### Requirement:
In the records below, begin at the line that has "### 2. Pick a Writing Prompt" and stop after the line that has "- **Analysis**: Custom"; quote those lines verbatim and nothing more.

### Dataset extract:

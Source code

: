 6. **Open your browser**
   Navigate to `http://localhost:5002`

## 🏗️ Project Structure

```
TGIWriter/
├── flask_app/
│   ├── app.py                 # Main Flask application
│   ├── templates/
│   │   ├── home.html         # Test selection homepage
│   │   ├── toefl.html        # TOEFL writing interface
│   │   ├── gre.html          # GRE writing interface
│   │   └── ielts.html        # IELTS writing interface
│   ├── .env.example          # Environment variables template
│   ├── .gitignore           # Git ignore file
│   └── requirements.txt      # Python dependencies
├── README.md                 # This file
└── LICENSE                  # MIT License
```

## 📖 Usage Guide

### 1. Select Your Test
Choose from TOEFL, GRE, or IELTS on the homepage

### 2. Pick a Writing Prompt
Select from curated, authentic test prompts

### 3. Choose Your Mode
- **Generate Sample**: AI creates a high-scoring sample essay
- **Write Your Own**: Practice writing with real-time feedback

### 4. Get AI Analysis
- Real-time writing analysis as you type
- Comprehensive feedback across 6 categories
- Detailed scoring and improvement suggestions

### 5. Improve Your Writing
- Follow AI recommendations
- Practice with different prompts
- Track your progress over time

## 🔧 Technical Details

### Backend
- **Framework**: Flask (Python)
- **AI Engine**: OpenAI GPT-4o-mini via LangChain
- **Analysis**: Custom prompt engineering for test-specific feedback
...
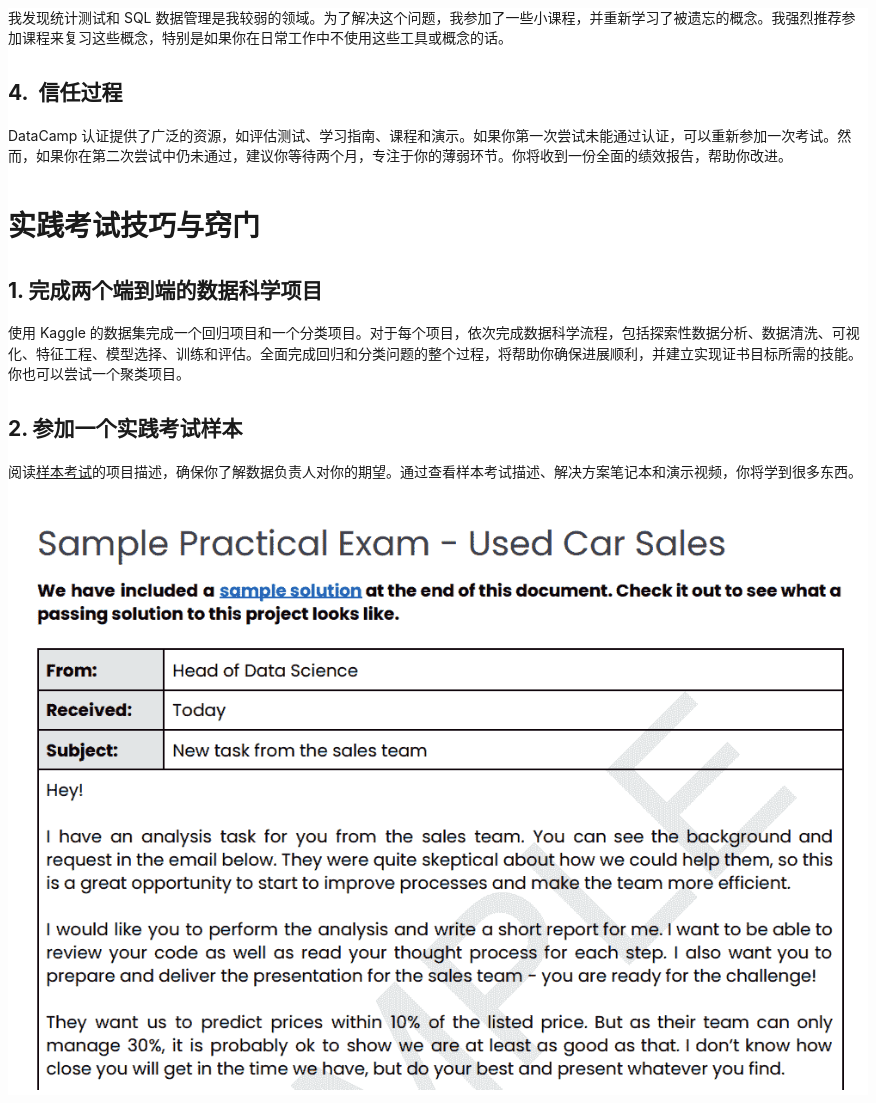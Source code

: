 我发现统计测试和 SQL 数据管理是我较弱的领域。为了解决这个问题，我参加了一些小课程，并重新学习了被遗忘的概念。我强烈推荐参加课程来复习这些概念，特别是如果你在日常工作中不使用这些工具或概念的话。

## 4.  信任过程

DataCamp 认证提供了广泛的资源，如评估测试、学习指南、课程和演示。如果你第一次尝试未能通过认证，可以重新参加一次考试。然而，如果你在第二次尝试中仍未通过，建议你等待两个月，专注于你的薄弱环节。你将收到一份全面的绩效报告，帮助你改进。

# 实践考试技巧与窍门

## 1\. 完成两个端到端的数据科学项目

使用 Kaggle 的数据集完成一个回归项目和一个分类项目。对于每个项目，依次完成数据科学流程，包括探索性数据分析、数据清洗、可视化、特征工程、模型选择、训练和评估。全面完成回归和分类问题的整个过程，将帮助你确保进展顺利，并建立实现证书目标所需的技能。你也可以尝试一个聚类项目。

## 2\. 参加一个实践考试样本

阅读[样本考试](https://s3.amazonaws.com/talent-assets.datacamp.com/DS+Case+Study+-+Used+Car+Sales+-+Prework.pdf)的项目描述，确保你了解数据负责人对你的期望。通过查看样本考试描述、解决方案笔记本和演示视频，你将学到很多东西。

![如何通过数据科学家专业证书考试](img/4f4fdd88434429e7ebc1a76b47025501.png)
---
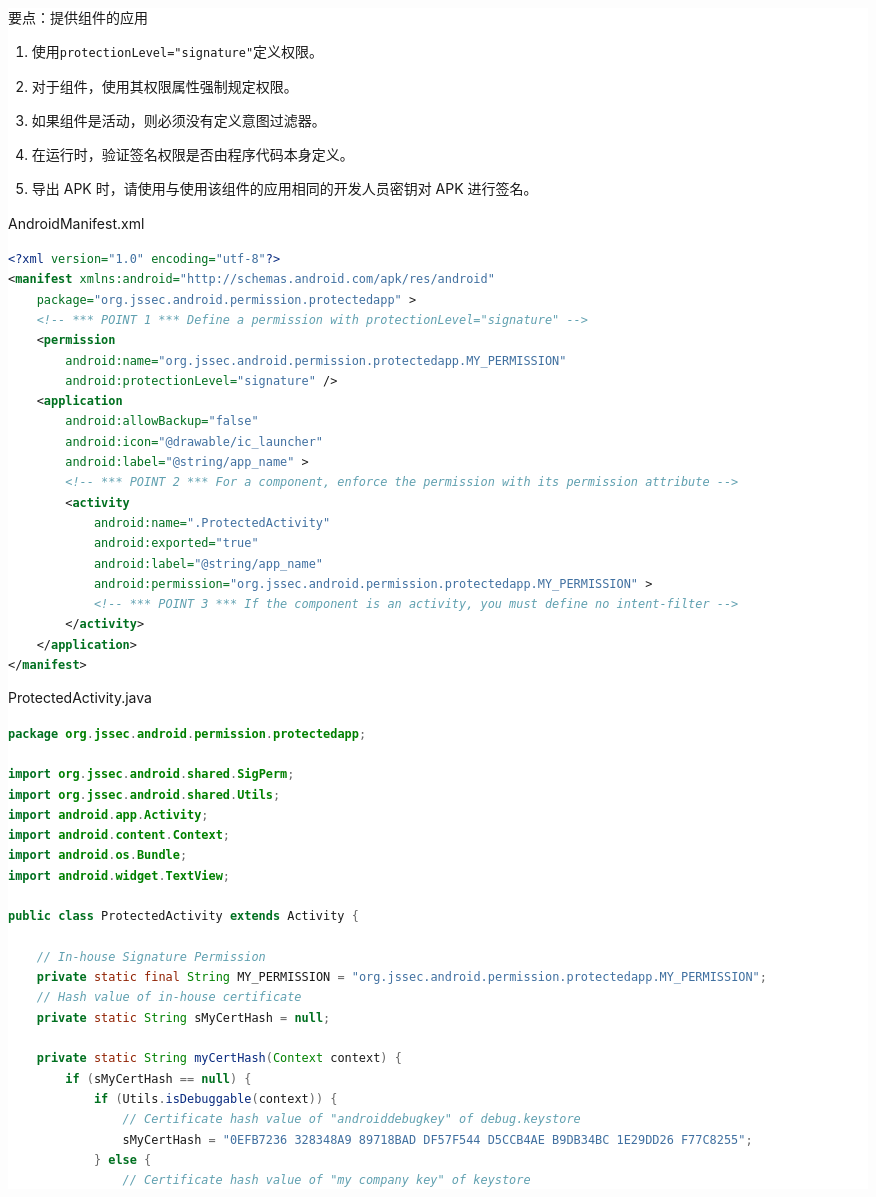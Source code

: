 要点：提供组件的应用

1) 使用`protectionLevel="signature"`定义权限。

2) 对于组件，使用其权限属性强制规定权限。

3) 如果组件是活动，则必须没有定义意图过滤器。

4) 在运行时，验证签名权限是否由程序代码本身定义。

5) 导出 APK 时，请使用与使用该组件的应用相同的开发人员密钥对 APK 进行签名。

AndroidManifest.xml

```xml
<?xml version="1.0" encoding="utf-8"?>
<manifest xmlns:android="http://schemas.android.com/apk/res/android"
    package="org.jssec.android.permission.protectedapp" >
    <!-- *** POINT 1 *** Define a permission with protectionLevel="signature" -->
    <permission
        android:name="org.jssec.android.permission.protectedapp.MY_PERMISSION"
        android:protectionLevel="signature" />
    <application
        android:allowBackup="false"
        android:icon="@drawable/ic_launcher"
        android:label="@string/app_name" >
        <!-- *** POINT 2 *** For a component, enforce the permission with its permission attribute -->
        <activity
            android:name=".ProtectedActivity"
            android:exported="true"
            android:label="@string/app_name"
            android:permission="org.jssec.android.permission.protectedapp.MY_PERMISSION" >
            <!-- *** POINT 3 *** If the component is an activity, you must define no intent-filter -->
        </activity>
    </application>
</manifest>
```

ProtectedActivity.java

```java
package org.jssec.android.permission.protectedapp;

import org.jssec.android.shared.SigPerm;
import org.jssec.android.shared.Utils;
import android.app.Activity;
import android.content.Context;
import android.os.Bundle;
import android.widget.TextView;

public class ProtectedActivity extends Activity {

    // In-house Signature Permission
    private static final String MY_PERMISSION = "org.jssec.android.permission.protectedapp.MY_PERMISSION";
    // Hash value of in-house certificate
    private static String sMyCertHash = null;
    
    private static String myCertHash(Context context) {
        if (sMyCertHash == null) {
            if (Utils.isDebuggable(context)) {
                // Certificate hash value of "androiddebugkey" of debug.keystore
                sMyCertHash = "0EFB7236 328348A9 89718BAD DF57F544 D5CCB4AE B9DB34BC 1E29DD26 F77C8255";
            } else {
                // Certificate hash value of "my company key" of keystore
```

### Solution for this exercise:
### 2. Pick a Writing Prompt
Select from curated, authentic test prompts

### 3. Choose Your Mode
- **Generate Sample**: AI creates a high-scoring sample essay
- **Write Your Own**: Practice writing with real-time feedback

### 4. Get AI Analysis
- Real-time writing analysis as you type
- Comprehensive feedback across 6 categories
- Detailed scoring and improvement suggestions

### 5. Improve Your Writing
- Follow AI recommendations
- Practice with different prompts
- Track your progress over time

## 🔧 Technical Details

### Backend
- **Framework**: Flask (Python)
- **AI Engine**: OpenAI GPT-4o-mini via LangChain
- **Analysis**: Custom prompt engineering for test-specific feedback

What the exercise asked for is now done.